The executive continues: “The thing that people always hoped was the digital world would get simpler and it’s actually a whole lot more complicated because your end result isn’t the same. The end result is a database, the end result is a PDF, it’s an image-based PDF, it’s an XML file, it’s an ad-based, Google-search-engine toolset – we’re going to have many more properties digitally than we possibly could have physically. We have seven physical properties [for our books] . . . and online we have hundreds of formats and types and styles.”
Of course we all got it wrong. We got it wrong in two ways. We thought print was dead; and we thought all we had to do was stop throwing away the digital files we’d already been using for a year or two to drive our typesetting systems. The result of this naivety is a mass of disks and tapes which largely verge on the useless: hardly anybody can afford to go back in and make them usable. It is always the case that going forward is simple: you just say “Store everything in this or that format” (of course you can guess the wrong format, but that’s another story).
Going back to books you’ve already dealt with presents a very different picture. For really old books (30 years or more) you have nothing but a printed book, or if you’ve failed to destroy it yet, negative film. For more recent books you may have stuff ranging from say a Wang disk which nobody now can access, to a fully-formatted typesetter’s file — formatted however for a process which won’t work when it comes to making an e-book. These older books are by definition almost all slow-sellers. Maybe they sold well when first published, but now 15 years later demand is modest to invisible. If you rush into bringing these files up to snuff, you will quickly lay out more money than you can ever expect to bring in, and this, as a business strategy is generally called bankruptcy.
I bet that most books (by numbers of titles, not by sales) will in fact never become e-books. There’s just not sufficient demand for most books published in the first half of last century or earlier for the investment to be made. Maybe I’ll be proved wrong by all the volunteers keying away at Project Gutenberg, but I think the need can be adequately and most efficiently filled by image scans and print-on-demand output. Thus every book ever written could in theory become available — just not for reading on an e-reader.

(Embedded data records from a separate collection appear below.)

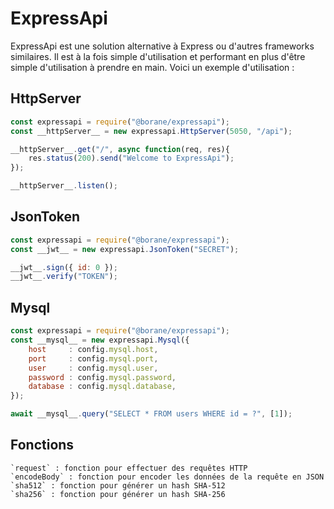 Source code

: # ExpressApi

ExpressApi est une solution alternative à Express ou d'autres frameworks similaires.
Il est à la fois simple d'utilisation et performant en plus d'être simple d'utilisation à prendre en main.
Voici un exemple d'utilisation :

## HttpServer

```js
const expressapi = require("@borane/expressapi");
const __httpServer__ = new expressapi.HttpServer(5050, "/api");

__httpServer__.get("/", async function(req, res){
    res.status(200).send("Welcome to ExpressApi");
});

__httpServer__.listen();
```

## JsonToken

```js
const expressapi = require("@borane/expressapi");
const __jwt__ = new expressapi.JsonToken("SECRET");

__jwt__.sign({ id: 0 });
__jwt__.verify("TOKEN");
```

## Mysql

```js
const expressapi = require("@borane/expressapi");
const __mysql__ = new expressapi.Mysql({
    host     : config.mysql.host,
    port     : config.mysql.port,
    user     : config.mysql.user,
    password : config.mysql.password,
    database : config.mysql.database,
});

await __mysql__.query("SELECT * FROM users WHERE id = ?", [1]);
```
    

## Fonctions
    `request` : fonction pour effectuer des requêtes HTTP
    `encodeBody` : fonction pour encoder les données de la requête en JSON
    `sha512` : fonction pour générer un hash SHA-512
    `sha256` : fonction pour générer un hash SHA-256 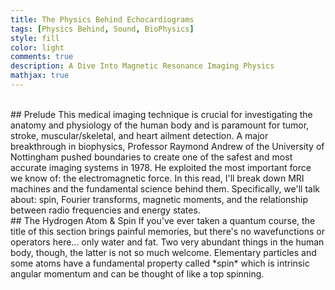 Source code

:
 ```yaml
---
title: The Physics Behind Echocardiograms
tags: [Physics Behind, Sound, BioPhysics]
style: fill
color: light
comments: true
description: A Dive Into Magnetic Resonance Imaging Physics
mathjax: true
---
```

<br>
## Prelude
This medical imaging technique is crucial for investigating the anatomy and physiology of the human body and is paramount for tumor, stroke, muscular/skeletal, and heart ailment detection. A major breakthrough in biophysics, Professor Raymond Andrew of the University of Nottingham pushed boundaries to create one of the safest and most accurate imaging systems in 1978. He exploited the most important force we know of: the electromagnetic force. In this read, I'll break down MRI machines and the fundamental science behind them. Specifically, we'll talk about: spin, Fourier transforms, magnetic moments, and the relationship between radio frequencies and energy states.
<br>
## The Hydrogen Atom & Spin
If you've ever taken a quantum course, the title of this section brings painful memories, but there's no wavefunctions or operators here... only water and fat. Two very abundant things in the human body, though, the latter is not so much welcome. Elementary particles and some atoms have a fundamental property called *spin* which is intrinsic angular momentum and can be thought of like a top spinning.
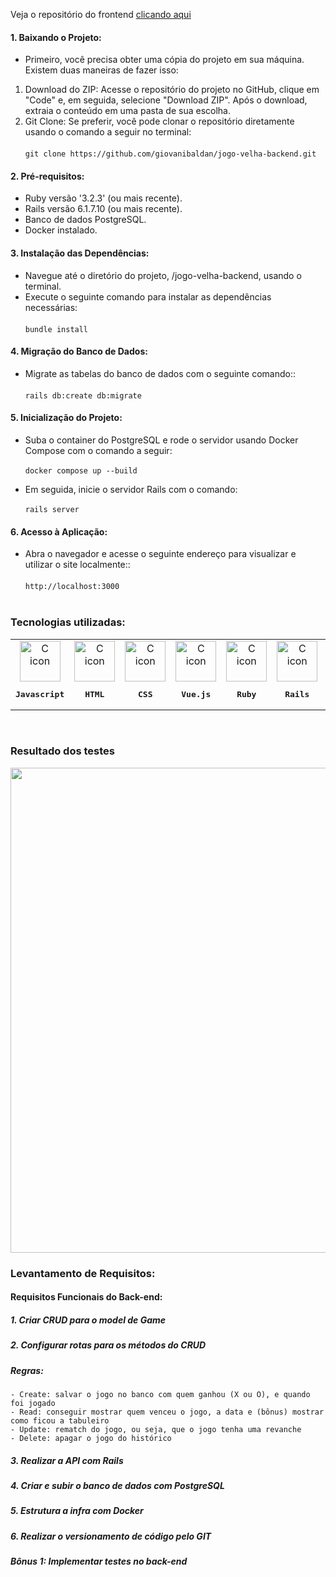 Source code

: Veja o repositório do frontend [clicando aqui](https://github.com/giovanibaldan/jogo-velha-frontend)

#### 1. Baixando o Projeto:

* Primeiro, você precisa obter uma cópia do projeto em sua máquina. Existem duas maneiras de fazer isso:

1. Download do ZIP: Acesse o repositório do projeto no GitHub, clique em "Code" e, em seguida, selecione "Download ZIP". Após o download, extraia o conteúdo em uma pasta de sua escolha.
2. Git Clone: Se preferir, você pode clonar o repositório diretamente usando o comando a seguir no terminal: </br> </br>
``` git clone https://github.com/giovanibaldan/jogo-velha-backend.git ```

#### 2. Pré-requisitos:

- Ruby versão '3.2.3' (ou mais recente).
- Rails versão 6.1.7.10 (ou mais recente).
- Banco de dados PostgreSQL.
- Docker instalado.

#### 3. Instalação das Dependências:

* Navegue até o diretório do projeto, /jogo-velha-backend, usando o terminal.
* Execute o seguinte comando para instalar as dependências necessárias: </br> </br>
`bundle install`

#### 4. Migração do Banco de Dados:

- Migrate as tabelas do banco de dados com o seguinte comando:: </br> </br>
`rails db:create db:migrate`

#### 5. Inicialização do Projeto:

- Suba o container do PostgreSQL e rode o servidor usando Docker Compose com o comando a seguir: </br> </br>
`docker compose up --build`

- Em seguida, inicie o servidor Rails com o comando: </br> </br>
`rails server`

#### 6. Acesso à Aplicação:

- Abra o navegador e acesse o seguinte endereço para visualizar e utilizar o site localmente:: </br> </br>
```http://localhost:3000``` </br> </br>

<h3 align="left">
    Tecnologias utilizadas:
  </h3>
   <table >
       <td align="center">
            <img src="https://skillicons.dev/icons?i=js" width="65px" alt="C icon" /><br>
            <pre><b>Javascript</b></pre>
        </td>
       <td align="center">
            <img src="https://skillicons.dev/icons?i=html" width="65px" alt="C icon" /><br>
            <pre><b>HTML</b></pre>
        </td>
       <td align="center">
            <img src="https://skillicons.dev/icons?i=css" width="65px" alt="C icon" /><br>
            <pre><b>CSS</b></pre>
        </td>
       <td align="center">
            <img src="https://skillicons.dev/icons?i=vue" width="65px" alt="C icon" /><br>
            <pre><b>Vue.js</b></pre>
        </td>
       <td align="center">
            <img src="https://skillicons.dev/icons?i=ruby" width="65px" alt="C icon" /><br>
            <pre><b>Ruby</b></pre>
        </td>
       <td align="center">
            <img src="https://skillicons.dev/icons?i=rails" width="65px" alt="C icon" /><br>
            <pre><b>Rails</b></pre>
        </td>
       <td align="center">
            <img src="https://skillicons.dev/icons?i=git" width="65px" alt="C icon" /><br>
            <pre><b>Git</b></pre>
        </td>
       <td align="center">
            <img src="https://skillicons.dev/icons?i=docker" width="65px" alt="C icon" /><br>
            <pre><b>Docker</b></pre>
        </td>
       <td align="center">
            <img src="https://skillicons.dev/icons?i=postgresql" width="65px" alt="C icon" /><br>
            <pre><b>PostgreSQL</b></pre>
        </td>
       <td align="center">
            <img src="https://skillicons.dev/icons?i=yarn" width="65px" alt="C icon" /><br>
            <pre><b>Yarn</b></pre>
        </td>
       <td align="center">
            <img src="https://skillicons.dev/icons?i=vite" width="65px" alt="C icon" /><br>
            <pre><b>Vite</b></pre>
        </td>
       <td align="center">
            <img src="https://skillicons.dev/icons?i=markdown" width="65px" alt="C icon" /><br>
            <pre><b>Markdown</b></pre>
        </td>
  </table>
</br>

### Resultado dos testes
<img width="776px" src="https://github.com/user-attachments/assets/5269369f-ab1b-47ba-b721-5ed55feb16cb"/>
<br>

<h3 align="left"> Levantamento de Requisitos: </h3>
<h4 align="left"> Requisitos Funcionais do Back-end: </h4>

##### 1. Criar CRUD para o model de Game
##### 2. Configurar rotas para os métodos do CRUD
##### Regras:
    - Create: salvar o jogo no banco com quem ganhou (X ou O), e quando foi jogado
    - Read: conseguir mostrar quem venceu o jogo, a data e (bônus) mostrar como ficou a tabuleiro
    - Update: rematch do jogo, ou seja, que o jogo tenha uma revanche
    - Delete: apagar o jogo do histórico
##### 3. Realizar a API com Rails
##### 4. Criar e subir o banco de dados com PostgreSQL
##### 5. Estrutura a infra com Docker
##### 6. Realizar o versionamento de código pelo GIT
##### Bônus 1: Implementar testes no back-end
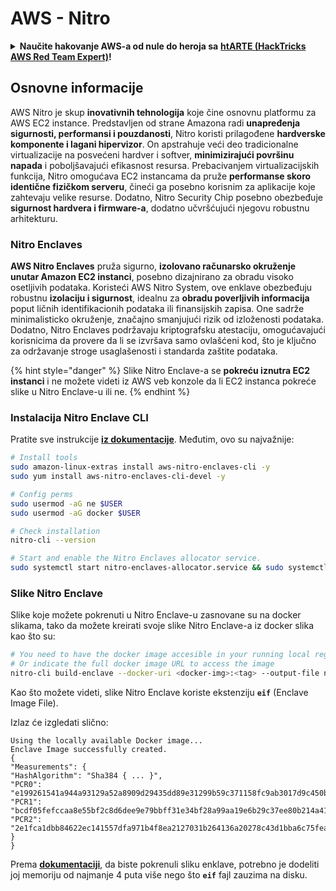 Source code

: # AWS - Nitro

<details>

<summary><strong>Naučite hakovanje AWS-a od nule do heroja sa</strong> <a href="https://training.hacktricks.xyz/courses/arte"><strong>htARTE (HackTricks AWS Red Team Expert)</strong></a><strong>!</strong></summary>

Drugi načini podrške HackTricks-u:

* Ako želite da vidite **vašu kompaniju reklamiranu na HackTricks-u** ili da **preuzmete HackTricks u PDF formatu** proverite [**PLANOVE ZA PRIJEM**](https://github.com/sponsors/carlospolop)!
* Nabavite [**zvanični PEASS & HackTricks swag**](https://peass.creator-spring.com)
* Otkrijte [**The PEASS Family**](https://opensea.io/collection/the-peass-family), našu kolekciju ekskluzivnih [**NFT-ova**](https://opensea.io/collection/the-peass-family)
* **Pridružite se** 💬 [**Discord grupi**](https://discord.gg/hRep4RUj7f) ili [**telegram grupi**](https://t.me/peass) ili nas **pratite** na **Twitteru** 🐦 [**@hacktricks\_live**](https://twitter.com/hacktricks\_live)**.**
* **Podelite svoje hakovanje trikove slanjem PR-ova na** [**HackTricks**](https://github.com/carlospolop/hacktricks) i [**HackTricks Cloud**](https://github.com/carlospolop/hacktricks-cloud) github repozitorijume.

</details>

## Osnovne informacije

AWS Nitro je skup **inovativnih tehnologija** koje čine osnovnu platformu za AWS EC2 instance. Predstavljen od strane Amazona radi **unapređenja sigurnosti, performansi i pouzdanosti**, Nitro koristi prilagođene **hardverske komponente i lagani hipervizor**. On apstrahuje veći deo tradicionalne virtualizacije na posvećeni hardver i softver, **minimizirajući površinu napada** i poboljšavajući efikasnost resursa. Prebacivanjem virtualizacijskih funkcija, Nitro omogućava EC2 instancama da pruže **performanse skoro identične fizičkom serveru**, čineći ga posebno korisnim za aplikacije koje zahtevaju velike resurse. Dodatno, Nitro Security Chip posebno obezbeđuje **sigurnost hardvera i firmware-a**, dodatno učvršćujući njegovu robustnu arhitekturu.

### Nitro Enclaves

**AWS Nitro Enclaves** pruža sigurno, **izolovano računarsko okruženje unutar Amazon EC2 instanci**, posebno dizajnirano za obradu visoko osetljivih podataka. Koristeći AWS Nitro System, ove enklave obezbeđuju robustnu **izolaciju i sigurnost**, idealnu za **obradu poverljivih informacija** poput ličnih identifikacionih podataka ili finansijskih zapisa. One sadrže minimalisticko okruženje, značajno smanjujući rizik od izloženosti podataka. Dodatno, Nitro Enclaves podržavaju kriptografsku atestaciju, omogućavajući korisnicima da provere da li se izvršava samo ovlašćeni kod, što je ključno za održavanje stroge usaglašenosti i standarda zaštite podataka.

{% hint style="danger" %}
Slike Nitro Enclave-a se **pokreću iznutra EC2 instanci** i ne možete videti iz AWS veb konzole da li EC2 instanca pokreće slike u Nitro Enclave-u ili ne.
{% endhint %}

### Instalacija Nitro Enclave CLI

Pratite sve instrukcije [**iz dokumentacije**](https://catalog.us-east-1.prod.workshops.aws/event/dashboard/en-US/workshop/1-my-first-enclave/1-1-nitro-enclaves-cli#run-connect-and-terminate-the-enclave). Međutim, ovo su najvažnije:
```bash
# Install tools
sudo amazon-linux-extras install aws-nitro-enclaves-cli -y
sudo yum install aws-nitro-enclaves-cli-devel -y

# Config perms
sudo usermod -aG ne $USER
sudo usermod -aG docker $USER

# Check installation
nitro-cli --version

# Start and enable the Nitro Enclaves allocator service.
sudo systemctl start nitro-enclaves-allocator.service && sudo systemctl enable nitro-enclaves-allocator.service
```
### Slike Nitro Enclave

Slike koje možete pokrenuti u Nitro Enclave-u zasnovane su na docker slikama, tako da možete kreirati svoje slike Nitro Enclave-a iz docker slika kao što su:
```bash
# You need to have the docker image accesible in your running local registry
# Or indicate the full docker image URL to access the image
nitro-cli build-enclave --docker-uri <docker-img>:<tag> --output-file nitro-img.eif
```
Kao što možete videti, slike Nitro Enclave koriste ekstenziju **`eif`** (Enclave Image File).

Izlaz će izgledati slično:
```
Using the locally available Docker image...
Enclave Image successfully created.
{
"Measurements": {
"HashAlgorithm": "Sha384 { ... }",
"PCR0": "e199261541a944a93129a52a8909d29435dd89e31299b59c371158fc9ab3017d9c450b0a580a487e330b4ac691943284",
"PCR1": "bcdf05fefccaa8e55bf2c8d6dee9e79bbff31e34bf28a99aa19e6b29c37ee80b214a414b7607236edf26fcb78654e63f",
"PCR2": "2e1fca1dbb84622ec141557dfa971b4f8ea2127031b264136a20278c43d1bba6c75fea286cd4de9f00450b6a8db0e6d3"
}
}
```
Prema [**dokumentaciji**](https://catalog.us-east-1.prod.workshops.aws/event/dashboard/en-US/workshop/1-my-first-enclave/1-1-nitro-enclaves-cli#run-connect-and-terminate-the-enclave), da biste pokrenuli sliku enklave, potrebno je dodeliti joj memoriju od najmanje 4 puta više nego što **`eif`** fajl zauzima na disku.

One of the problems commentators on publishing often overlook is the fact that what they are studying is not one single thing, but a collective made up of myriad separate and wildly different companies all doing their own thing. After the event it may well be possible to analyze things as categories and draw historical judgements, but making broad-brush forecasts is virtually impossible because book publishing has no central planning organization — PRH’s plans will differ from S & S’s, which will differ from The University of Chicago Press’s etc., etc. Almost all claims about what is going to happen in the future are thus no better than my speculations about human settlement on Mars or who’ll win the Premier League next season. They are guesses, and should never be treated as anything more solid than that. For folks who enjoy speculation, this provides fertile ground. As a guide to the future it’s all irrelevant. Still people will persist on doing it, and really they have every right to do so. It’s the second-level commentary I tend to object to when mud gets slung because this or that is going to happen. Stop and think. It’s probably never going to happen.

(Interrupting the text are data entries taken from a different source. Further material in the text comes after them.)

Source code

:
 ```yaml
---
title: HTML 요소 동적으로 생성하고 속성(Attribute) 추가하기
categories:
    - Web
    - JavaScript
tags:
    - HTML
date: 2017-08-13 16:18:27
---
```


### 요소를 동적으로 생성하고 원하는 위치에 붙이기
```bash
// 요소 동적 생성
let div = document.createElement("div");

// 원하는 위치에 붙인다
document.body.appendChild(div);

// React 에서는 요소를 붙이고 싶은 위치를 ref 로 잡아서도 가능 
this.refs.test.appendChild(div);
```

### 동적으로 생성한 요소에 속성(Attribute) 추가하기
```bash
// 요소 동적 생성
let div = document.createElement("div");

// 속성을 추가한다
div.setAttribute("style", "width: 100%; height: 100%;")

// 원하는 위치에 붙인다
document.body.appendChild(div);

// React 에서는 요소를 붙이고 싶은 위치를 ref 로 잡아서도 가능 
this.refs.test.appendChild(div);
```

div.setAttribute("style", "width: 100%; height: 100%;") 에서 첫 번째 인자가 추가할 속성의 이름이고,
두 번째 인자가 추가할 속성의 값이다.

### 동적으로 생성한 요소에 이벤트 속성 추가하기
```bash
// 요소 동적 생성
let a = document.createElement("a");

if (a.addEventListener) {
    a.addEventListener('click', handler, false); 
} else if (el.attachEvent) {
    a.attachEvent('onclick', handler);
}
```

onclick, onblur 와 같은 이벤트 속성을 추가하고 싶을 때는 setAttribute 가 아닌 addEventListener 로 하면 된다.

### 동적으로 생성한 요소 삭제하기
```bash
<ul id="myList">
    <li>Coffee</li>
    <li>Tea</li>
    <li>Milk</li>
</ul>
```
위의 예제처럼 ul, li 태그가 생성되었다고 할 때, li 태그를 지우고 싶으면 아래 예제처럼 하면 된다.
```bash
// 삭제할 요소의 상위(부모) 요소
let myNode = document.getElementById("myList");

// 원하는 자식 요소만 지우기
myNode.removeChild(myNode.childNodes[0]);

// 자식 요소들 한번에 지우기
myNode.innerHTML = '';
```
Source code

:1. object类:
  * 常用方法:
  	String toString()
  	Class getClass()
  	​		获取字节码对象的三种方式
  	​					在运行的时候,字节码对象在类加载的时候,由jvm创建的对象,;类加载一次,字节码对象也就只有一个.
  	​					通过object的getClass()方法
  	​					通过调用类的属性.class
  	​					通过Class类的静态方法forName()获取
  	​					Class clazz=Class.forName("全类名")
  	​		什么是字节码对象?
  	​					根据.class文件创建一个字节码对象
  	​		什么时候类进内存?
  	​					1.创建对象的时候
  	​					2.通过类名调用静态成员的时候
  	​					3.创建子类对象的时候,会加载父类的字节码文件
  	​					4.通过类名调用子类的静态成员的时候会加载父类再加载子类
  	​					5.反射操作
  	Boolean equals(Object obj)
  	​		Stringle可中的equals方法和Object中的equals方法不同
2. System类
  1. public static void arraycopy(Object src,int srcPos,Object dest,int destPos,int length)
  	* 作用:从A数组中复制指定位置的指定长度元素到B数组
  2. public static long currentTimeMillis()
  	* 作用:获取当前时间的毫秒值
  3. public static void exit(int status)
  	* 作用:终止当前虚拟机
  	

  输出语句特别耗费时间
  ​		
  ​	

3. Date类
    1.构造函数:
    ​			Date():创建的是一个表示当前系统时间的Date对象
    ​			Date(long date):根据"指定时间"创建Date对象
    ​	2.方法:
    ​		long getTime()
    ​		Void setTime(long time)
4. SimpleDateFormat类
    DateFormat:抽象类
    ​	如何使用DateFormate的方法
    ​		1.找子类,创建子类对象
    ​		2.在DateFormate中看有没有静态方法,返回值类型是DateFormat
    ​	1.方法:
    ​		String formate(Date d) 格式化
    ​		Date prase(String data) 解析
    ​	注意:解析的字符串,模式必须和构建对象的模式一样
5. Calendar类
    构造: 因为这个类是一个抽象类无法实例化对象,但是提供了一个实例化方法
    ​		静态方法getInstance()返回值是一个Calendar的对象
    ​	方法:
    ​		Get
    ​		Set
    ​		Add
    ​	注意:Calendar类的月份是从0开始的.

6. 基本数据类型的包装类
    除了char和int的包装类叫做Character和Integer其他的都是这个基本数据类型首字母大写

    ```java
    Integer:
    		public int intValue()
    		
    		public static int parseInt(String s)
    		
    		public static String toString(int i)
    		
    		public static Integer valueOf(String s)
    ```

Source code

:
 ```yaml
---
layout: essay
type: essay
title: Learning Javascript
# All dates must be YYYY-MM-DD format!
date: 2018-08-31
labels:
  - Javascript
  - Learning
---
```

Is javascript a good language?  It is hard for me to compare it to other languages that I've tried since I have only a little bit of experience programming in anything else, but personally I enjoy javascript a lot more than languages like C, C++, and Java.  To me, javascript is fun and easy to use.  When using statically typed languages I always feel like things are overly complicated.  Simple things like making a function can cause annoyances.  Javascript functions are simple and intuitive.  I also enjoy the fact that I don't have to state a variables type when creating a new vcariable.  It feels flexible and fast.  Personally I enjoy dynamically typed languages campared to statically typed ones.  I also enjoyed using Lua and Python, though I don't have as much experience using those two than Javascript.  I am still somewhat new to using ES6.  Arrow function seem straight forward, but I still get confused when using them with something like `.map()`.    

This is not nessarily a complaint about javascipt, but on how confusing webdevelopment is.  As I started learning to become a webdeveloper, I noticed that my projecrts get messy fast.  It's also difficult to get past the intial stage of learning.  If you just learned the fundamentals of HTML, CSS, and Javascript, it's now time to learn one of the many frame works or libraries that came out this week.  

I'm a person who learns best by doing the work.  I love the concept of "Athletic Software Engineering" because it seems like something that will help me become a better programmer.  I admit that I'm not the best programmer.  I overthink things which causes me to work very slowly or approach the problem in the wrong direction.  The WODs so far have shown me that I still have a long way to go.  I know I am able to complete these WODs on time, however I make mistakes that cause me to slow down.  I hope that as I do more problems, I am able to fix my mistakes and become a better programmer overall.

Professor Thompson has of course every right to research just trade publishing. To a large extent that is of course what people out there think of as publishing. It’s an interesting business — rather more interesting no doubt to most people than directory publishing, nursing book publishing or almost any other variety of “publishing”. But analyzing trade publishing under the label “publishing” courts and perpetuates misunderstanding. Maybe Professor Thompson can be persuaded to add the word “trade” to his subtitle The Publishing Business in the Twenty-First Century for this revision.